El Papa Francisco, buen conocedor de esta materia, ha insistido en el peligro del flagelo, así: “Yo al pecado no le tengo miedo, le tengo miedo a la corrupción, que te va viciando el alma y el cuerpo. Un corrupto está tan seguro de sí mismo que no puede volver atrás. Son como esos pantanos chupadizos que querés volver atrás y te chupa. Es una ciénaga. Es la destrucción de la persona humana”. Asimismo, ha insistido en repetidas ocasiones en la necesidad tanto de denunciar la corrupción como de señalar los males que esta provoca.
Los casos que han salido a la luz pública deberían servirle a El Salvador para buscar un cambio de rumbo. La corrupción ha desviado inmensas cantidades de fondos públicos hacia bolsillos particulares. Dinero que hubiera podido invertirse en la mejora de la salud, la educación y la seguridad de todos los salvadoreños. Sin corrupción, la deuda pública no sería tan abultada, no amenazaría el futuro nacional, no comprometería tan seriamente las posibilidades de desarrollo de las generaciones venideras. El país debe blindarse contra la corrupción.

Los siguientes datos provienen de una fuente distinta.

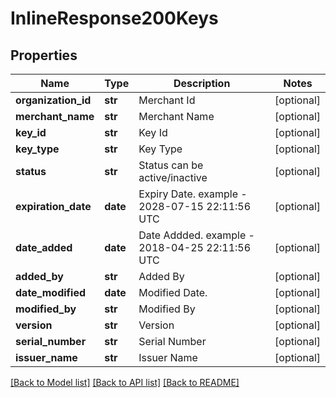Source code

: # InlineResponse200Keys

## Properties
Name | Type | Description | Notes
------------ | ------------- | ------------- | -------------
**organization_id** | **str** | Merchant Id | [optional] 
**merchant_name** | **str** | Merchant Name | [optional] 
**key_id** | **str** | Key Id | [optional] 
**key_type** | **str** | Key Type | [optional] 
**status** | **str** | Status can be active/inactive | [optional] 
**expiration_date** | **date** | Expiry Date. example - 2028-07-15 22:11:56 UTC | [optional] 
**date_added** | **date** | Date Addded. example - 2018-04-25 22:11:56 UTC | [optional] 
**added_by** | **str** | Added By | [optional] 
**date_modified** | **date** | Modified Date. | [optional] 
**modified_by** | **str** | Modified By | [optional] 
**version** | **str** | Version | [optional] 
**serial_number** | **str** | Serial Number | [optional] 
**issuer_name** | **str** | Issuer Name | [optional] 

[[Back to Model list]](../README.md#documentation-for-models) [[Back to API list]](../README.md#documentation-for-api-endpoints) [[Back to README]](../README.md)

En los casos que se han conocido queda clara la ineficiencia, cuando no connivencia, de la Corte de Cuentas; la falta de capacidades técnicas y humanas de la Fiscalía para sustentar adecuadamente las acusaciones; la arbitrariedad con la que actúa la Sección de Probidad de la Corte Suprema de Justicia; la dificultad para que los corruptos devuelvan todo lo robado; la necesidad de que estos delitos no prescriban al término de 10 años. Es necesario que se modifique la ley de modo que la Fiscalía tenga que investigar a todos los beneficiarios de la corrupción y a todos los sospechosos de colaborar con la misma. Y especialmente importante es que la investigación se pueda extender a los partidos políticos y a sus responsables.
Combatir la corrupción requiere de la voluntad decidida tanto de los políticos como de la población. En El Salvador, además requiere de reformas institucionales y legales de gran calado. Esta es la tarea principal que tiene por delante la Asamblea Legislativa si de verdad está dispuesta a servir al país y responder a los intereses de la ciudadanía.